When the key signal occurs, a video source switches a synchronized (genlocked) background video signal to the output. Thus, where the key level in the foreground is not detected, the foreground is output, while where the key color is detected, the background signal is output. This technology is well established, and many variations and modifications exist. U.S. Pat. No. 4,200,890 and 4,409,618 relate to digital video effects systems employing a chroma key tracking technique. U.S. Pat. No. 4,319,266 relates to a chroma keying system. U.S. Pat. No. 5,251,016 relates to a chroma keyer with secondary hue selector for reduced artifacts. U.S. Pat. No. 5,313,275 relates to a chroma processor including a look-up table or memory, permitting chroma key operation. U.S. Pat. No. 5,398,075 relates to the use of analog chroma key technology in a computer graphics environment. U.S. Pat. No. 5,469,536 relates to an image editing system including masking capability, which employs a computerized hue analysis of the image to separate a foreground object from the background.
Computer generated graphics are well known, as are live video windows within computer graphics screens. U.S. Pat. No. 3,899,848 relates to the use of a chroma key system for generating animated graphics. U.S. Pat. No. 5.384,912 relates to a computer animated graphics system employing a chroma key superposition technique. U.S. Pat. No. 5,345,313 relates to an image editing system for taking a background and inserting part of an image therein, relying on image analysis of the foreground image. U.S. Pat. No. 5,394,517 relates to a virtual reality, integrated real and virtual environment display system employing chroma key technology to merge the two environments.

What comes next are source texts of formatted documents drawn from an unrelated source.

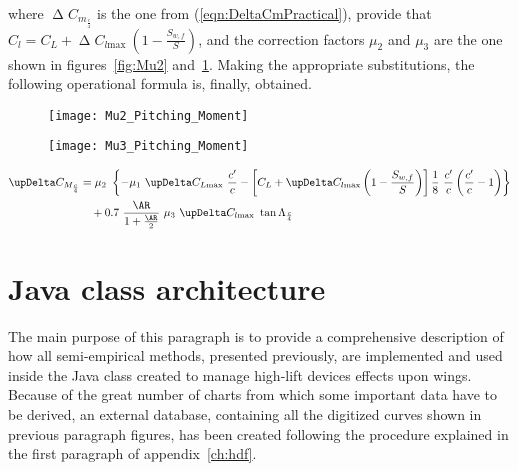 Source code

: where $\upDelta C_{m_{\frac{c}{4}}}$ is the one from (\ref{eqn:DeltaCmPractical}), provide that $C_l=C_L+\upDelta C_{l\text{max}}\ \left(1-\frac{S_{w,f}}{S}\right)$, and the correction factors $\mu_2$ and $\mu_3$ are the one shown in figures~\ref{fig:Mu2} and~\ref{fig:Mu3}. Making the appropriate substitutions, the following operational formula is, finally, obtained.

\begin{figure}[!t]
\centering
\begin{minipage}{.5\textwidth}
  \centering
  \texttt{[image: Mu2\_Pitching\_Moment]}
  \label{fig:Mu2}
\end{minipage}%
\begin{minipage}{.5\textwidth}
  \centering
  \texttt{[image: Mu3\_Pitching\_Moment]}
  \label{fig:Mu3}
\end{minipage}
\end{figure}

\begin{equation}
\begin{split}
\upDelta C_{M_{\frac{c}{4}}}&=\mu_2\ \left\{-\mu_1\ \upDelta C_{L\text{max}}\ \dfrac{c'}{c}-\left[C_L+\upDelta C_{l\text{max}}\left(1-\dfrac{S_{w,f}}{S}\right)\right]\dfrac{1}{8}\ \dfrac{c'}{c}\left(\dfrac{c'}{c}-1\right)\right\}\\
&\quad+0.7\ \dfrac{\AR}{1+\frac{\AR}{2}}\ \mu_3\ \upDelta C_{l\text{max}}\ \tan\Lambda_{\frac{c}{4}}
\label{eqn:DeltaCMPractical}
\end{split}
\end{equation}

\section{Java class architecture}
The main purpose of this paragraph is to provide a comprehensive description of how all semi-empirical methods, presented previously, are implemented and used inside the Java class created to manage high-lift devices effects upon wings. Because of the great number of charts from which some important data have to be derived, an external database, containing all the digitized curves shown in previous paragraph figures, has been created following the procedure explained in the first paragraph of appendix~\ref{ch:hdf}.

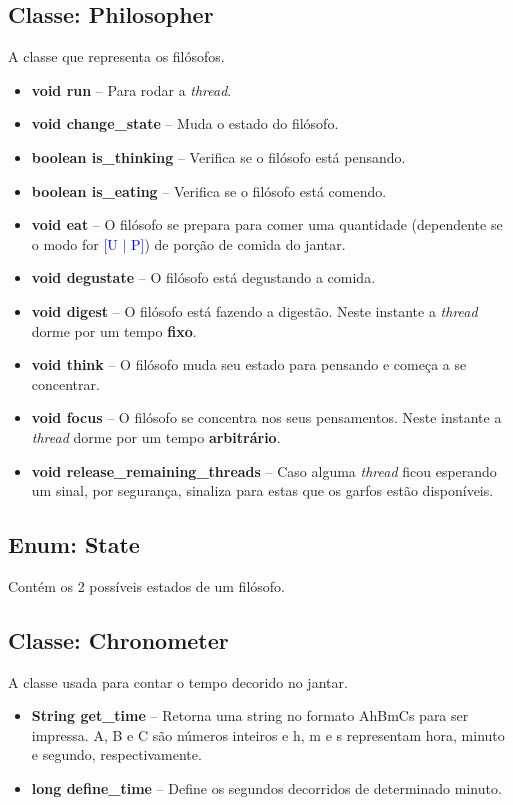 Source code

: \documentclass[11pt]{article}
\begin{document}
\subsection{Classe: Philosopher}
A classe que representa os filósofos. 
\begin{itemize}
	\item \textbf{\textcolor{sblue}{void} run} -- Para rodar a \textit{thread}.
	\item \textbf{\textcolor{sblue}{void} change\_state} -- Muda o estado do filósofo.
	\item \textbf{\textcolor{sblue}{boolean} is\_thinking} -- Verifica se o filósofo está pensando.
	\item \textbf{\textcolor{sblue}{boolean} is\_eating} -- Verifica se o filósofo está comendo.
	\item \textbf{\textcolor{sblue}{void} eat} -- O filósofo se prepara para comer uma quantidade (dependente se o modo for \textcolor{blue}{[U $|$ P]}) de porção de comida do jantar.
	\item \textbf{\textcolor{sblue}{void} degustate} -- O filósofo está degustando a comida.
	\item \textbf{\textcolor{sblue}{void} digest} -- O filósofo está fazendo a digestão. Neste instante a \textit{thread} dorme por um tempo \textbf{fixo}.
	\item \textbf{\textcolor{sblue}{void} think} -- O filósofo muda seu estado para pensando e começa a se concentrar.
	\item \textbf{\textcolor{sblue}{void} focus} -- O filósofo se concentra nos seus pensamentos. Neste instante a \textit{thread} dorme por um tempo \textbf{arbitrário}.
	\item \textbf{\textcolor{sblue}{void} release\_remaining\_threads} -- Caso alguma \textit{thread} ficou esperando um sinal, por segurança, sinaliza para estas que os garfos estão disponíveis.
\end{itemize}

\subsection{Enum: State}
Contém os 2 possíveis estados de um filósofo.

\subsection{Classe: Chronometer}
A classe usada para contar o tempo decorido no jantar. 
\begin{itemize}
	\item \textbf{\textcolor{sblue}{String} get\_time} -- Retorna uma string no formato AhBmCs para ser impressa. A, B e C são números inteiros e h, m e s representam hora, minuto e segundo, respectivamente.
	\item \textbf{\textcolor{sblue}{long} define\_time} -- Define os segundos decorridos de determinado minuto.
\end{itemize}
\end{document}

A number of spatial position sensor types are known. These include electromagnetic, acoustic, infrared, optical, gyroscopic, accelerometer, electromechanical, and other types. In particular, systems are available from Polhemus and Ascension which accurately measure position and orientation over large areas, using electromagnetic fields.
Rangefinder systems are known, which allow the determination of a distance to an object. Known systems include optical focus zone, optical parallax, infrared, and acoustic methods. Also known are non-contact depth mapping systems which determine a depth profile of an object without physical contact with a surface of the object.
U.S. Pat. No. 5,521,373 relates to a position tracking system having a position sensitive radiation detector. U.S. Pat. No. 4,988,981 relates to a glove-type computer input device. U.S. Pat. No. 5,227,985 relates to a computer vision system for position monitoring in three dimensions using non-coplanar light sources attached to a monitored object. U.S. Pat. No. 5,423,554 relates to a virtual reality game method and apparatus employing image chroma analysis for tracking a colored glove as an input to a computer system.
U.S. Pat. No. 5,502,482 relates to a system for deriving a studio camera position and motion from the camera image by image analysis. U.S. Pat. No. 5,513,129 relates to a method and system for controlling a computer-generated virtual environment with audio signals.
SUMMARY OF THE INVENTION
The present invention employs a live video source, a background image source, a mask region generator and an overlay device which merges the foreground with the background image based on the output of the mask region generator. Two classes of mask region generators are provided; first, an “in-band” system is provided which acquires the necessary mask region boundaries based on the foreground image acquisition system, and second an “out-of-band” system which provides a separate sensory input to determine the mask region boundary.
A preferred embodiment of the “in-band” system is a rangefinder system which operates through the video camera system, to distinguish the foreground object in the live video source from its native background based on differences in distance from the camera lens. Thus, rather than relying on an analysis of the image per se to extract the foreground object, this preferred embodiment of the system defines the boundary of the object through its focal plane or parallax.
A preferred embodiment of the “out-of-band” system includes an absolute position and orientation sensor physically associated with the foreground object with a predetermined relationship of the sensor to the desired portion of the foreground object. Thus, where the foreground object is a person, the sensor may be an electromagnetic position sensor mounted centrally on top of the head with the mask region defined by an oval boundary below and in front of the position and orientation sensor.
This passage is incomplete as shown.